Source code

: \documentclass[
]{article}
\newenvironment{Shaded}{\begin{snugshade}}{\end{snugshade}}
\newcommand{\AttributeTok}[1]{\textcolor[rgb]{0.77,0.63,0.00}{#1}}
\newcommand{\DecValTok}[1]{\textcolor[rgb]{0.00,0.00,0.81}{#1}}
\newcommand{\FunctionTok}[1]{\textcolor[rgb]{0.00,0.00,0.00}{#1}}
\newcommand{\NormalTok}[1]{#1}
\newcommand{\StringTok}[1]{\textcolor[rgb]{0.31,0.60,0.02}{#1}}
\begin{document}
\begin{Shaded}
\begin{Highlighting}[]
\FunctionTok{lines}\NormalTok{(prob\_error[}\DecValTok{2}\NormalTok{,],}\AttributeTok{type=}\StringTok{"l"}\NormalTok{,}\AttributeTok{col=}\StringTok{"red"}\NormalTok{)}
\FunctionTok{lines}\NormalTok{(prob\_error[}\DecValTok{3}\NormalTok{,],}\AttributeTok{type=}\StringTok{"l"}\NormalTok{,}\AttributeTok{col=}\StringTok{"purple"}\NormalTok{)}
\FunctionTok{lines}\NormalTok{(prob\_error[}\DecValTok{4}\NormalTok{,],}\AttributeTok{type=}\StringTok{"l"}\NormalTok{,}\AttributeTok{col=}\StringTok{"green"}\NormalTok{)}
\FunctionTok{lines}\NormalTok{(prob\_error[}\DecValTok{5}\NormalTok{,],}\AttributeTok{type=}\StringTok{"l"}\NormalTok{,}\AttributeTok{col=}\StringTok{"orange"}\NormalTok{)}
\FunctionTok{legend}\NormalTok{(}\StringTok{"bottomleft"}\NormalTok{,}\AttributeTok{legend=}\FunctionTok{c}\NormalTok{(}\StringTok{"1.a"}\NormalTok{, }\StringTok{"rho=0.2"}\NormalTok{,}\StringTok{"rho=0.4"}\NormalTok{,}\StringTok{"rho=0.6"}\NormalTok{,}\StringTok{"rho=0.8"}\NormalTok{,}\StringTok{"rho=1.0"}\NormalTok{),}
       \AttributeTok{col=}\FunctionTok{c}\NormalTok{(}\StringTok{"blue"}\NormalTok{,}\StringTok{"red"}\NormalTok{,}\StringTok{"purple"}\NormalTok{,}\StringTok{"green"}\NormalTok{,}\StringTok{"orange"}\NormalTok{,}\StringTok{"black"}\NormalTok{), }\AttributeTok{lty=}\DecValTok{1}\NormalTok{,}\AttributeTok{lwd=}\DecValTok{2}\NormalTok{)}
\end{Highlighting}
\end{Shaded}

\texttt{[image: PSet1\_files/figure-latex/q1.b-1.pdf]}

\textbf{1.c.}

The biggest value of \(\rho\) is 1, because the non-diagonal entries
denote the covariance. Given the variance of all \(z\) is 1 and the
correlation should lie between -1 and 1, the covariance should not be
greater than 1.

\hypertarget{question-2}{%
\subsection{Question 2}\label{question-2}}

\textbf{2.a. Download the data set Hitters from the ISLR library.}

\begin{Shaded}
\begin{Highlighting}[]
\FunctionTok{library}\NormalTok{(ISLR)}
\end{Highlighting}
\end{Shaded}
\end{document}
__________________________________________________
TO DO: Scan the records above for the string "library", then copy each line where it turns up.

WRITTEN SOLUTION:
\textbf{2.a. Download the data set Hitters from the ISLR library.}
\FunctionTok{library}\NormalTok{(ISLR)}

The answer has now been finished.